── Available records
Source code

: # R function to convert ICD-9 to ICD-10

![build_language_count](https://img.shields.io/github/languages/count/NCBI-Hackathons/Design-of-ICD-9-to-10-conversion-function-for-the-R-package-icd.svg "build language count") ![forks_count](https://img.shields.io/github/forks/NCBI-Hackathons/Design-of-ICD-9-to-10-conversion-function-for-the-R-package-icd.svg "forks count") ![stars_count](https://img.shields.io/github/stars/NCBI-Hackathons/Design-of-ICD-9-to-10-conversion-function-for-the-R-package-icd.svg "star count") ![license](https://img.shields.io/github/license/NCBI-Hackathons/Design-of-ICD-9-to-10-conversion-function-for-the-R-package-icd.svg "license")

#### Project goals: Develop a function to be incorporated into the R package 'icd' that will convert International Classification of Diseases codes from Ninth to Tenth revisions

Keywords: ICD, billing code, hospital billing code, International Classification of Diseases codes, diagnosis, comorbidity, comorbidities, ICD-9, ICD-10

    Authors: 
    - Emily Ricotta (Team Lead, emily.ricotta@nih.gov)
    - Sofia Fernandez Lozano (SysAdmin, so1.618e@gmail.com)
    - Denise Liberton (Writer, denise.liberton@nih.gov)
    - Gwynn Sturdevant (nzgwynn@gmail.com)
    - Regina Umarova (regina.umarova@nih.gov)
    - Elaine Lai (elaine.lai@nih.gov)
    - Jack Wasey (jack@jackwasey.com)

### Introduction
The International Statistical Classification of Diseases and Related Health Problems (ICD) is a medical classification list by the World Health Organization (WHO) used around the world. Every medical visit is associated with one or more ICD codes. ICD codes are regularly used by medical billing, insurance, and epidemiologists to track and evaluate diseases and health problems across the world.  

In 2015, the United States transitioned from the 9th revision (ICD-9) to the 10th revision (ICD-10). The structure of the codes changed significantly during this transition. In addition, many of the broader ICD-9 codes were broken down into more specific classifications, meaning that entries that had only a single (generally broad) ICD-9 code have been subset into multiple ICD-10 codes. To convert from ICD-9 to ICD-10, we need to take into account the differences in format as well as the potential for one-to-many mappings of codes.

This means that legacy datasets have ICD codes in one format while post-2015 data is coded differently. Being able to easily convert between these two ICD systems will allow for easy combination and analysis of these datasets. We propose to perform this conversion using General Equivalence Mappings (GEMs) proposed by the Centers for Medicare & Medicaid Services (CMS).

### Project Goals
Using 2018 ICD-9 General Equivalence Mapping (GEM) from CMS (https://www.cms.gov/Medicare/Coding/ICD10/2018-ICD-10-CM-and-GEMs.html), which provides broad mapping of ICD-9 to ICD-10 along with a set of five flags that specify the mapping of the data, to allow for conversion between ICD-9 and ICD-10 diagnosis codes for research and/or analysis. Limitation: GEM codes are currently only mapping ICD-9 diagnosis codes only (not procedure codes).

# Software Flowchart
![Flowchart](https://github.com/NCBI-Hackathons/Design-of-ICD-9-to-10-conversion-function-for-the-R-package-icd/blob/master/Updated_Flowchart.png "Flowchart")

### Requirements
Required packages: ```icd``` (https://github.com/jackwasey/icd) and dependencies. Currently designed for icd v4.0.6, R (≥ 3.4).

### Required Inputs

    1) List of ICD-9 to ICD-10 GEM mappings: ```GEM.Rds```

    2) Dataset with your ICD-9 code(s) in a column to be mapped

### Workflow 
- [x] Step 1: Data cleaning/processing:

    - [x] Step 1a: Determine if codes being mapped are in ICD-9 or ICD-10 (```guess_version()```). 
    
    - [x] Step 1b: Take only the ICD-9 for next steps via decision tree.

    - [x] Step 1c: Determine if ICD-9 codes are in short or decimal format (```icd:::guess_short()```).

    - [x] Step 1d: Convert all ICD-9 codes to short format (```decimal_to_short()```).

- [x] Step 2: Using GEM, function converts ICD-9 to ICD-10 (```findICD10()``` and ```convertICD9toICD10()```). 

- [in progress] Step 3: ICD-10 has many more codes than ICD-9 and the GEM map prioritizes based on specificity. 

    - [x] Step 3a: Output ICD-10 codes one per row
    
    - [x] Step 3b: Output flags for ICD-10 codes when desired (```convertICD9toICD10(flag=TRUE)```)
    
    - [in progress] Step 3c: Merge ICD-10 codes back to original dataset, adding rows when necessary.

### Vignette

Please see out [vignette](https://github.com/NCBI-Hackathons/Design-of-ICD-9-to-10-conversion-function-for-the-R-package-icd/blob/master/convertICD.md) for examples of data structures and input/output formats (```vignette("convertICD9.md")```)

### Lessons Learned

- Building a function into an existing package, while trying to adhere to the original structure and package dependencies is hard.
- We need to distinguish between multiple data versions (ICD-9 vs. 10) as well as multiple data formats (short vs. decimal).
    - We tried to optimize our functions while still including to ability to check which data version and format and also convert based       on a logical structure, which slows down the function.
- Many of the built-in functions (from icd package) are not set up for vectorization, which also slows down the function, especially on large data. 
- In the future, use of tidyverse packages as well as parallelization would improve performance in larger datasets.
────
In the entries above, find every line holding the word "Project" and copy it out.

#### Project goals: Develop a function to be incorporated into the R package 'icd' that will convert International Classification of Diseases codes from Ninth to Tenth revisions
### Project Goals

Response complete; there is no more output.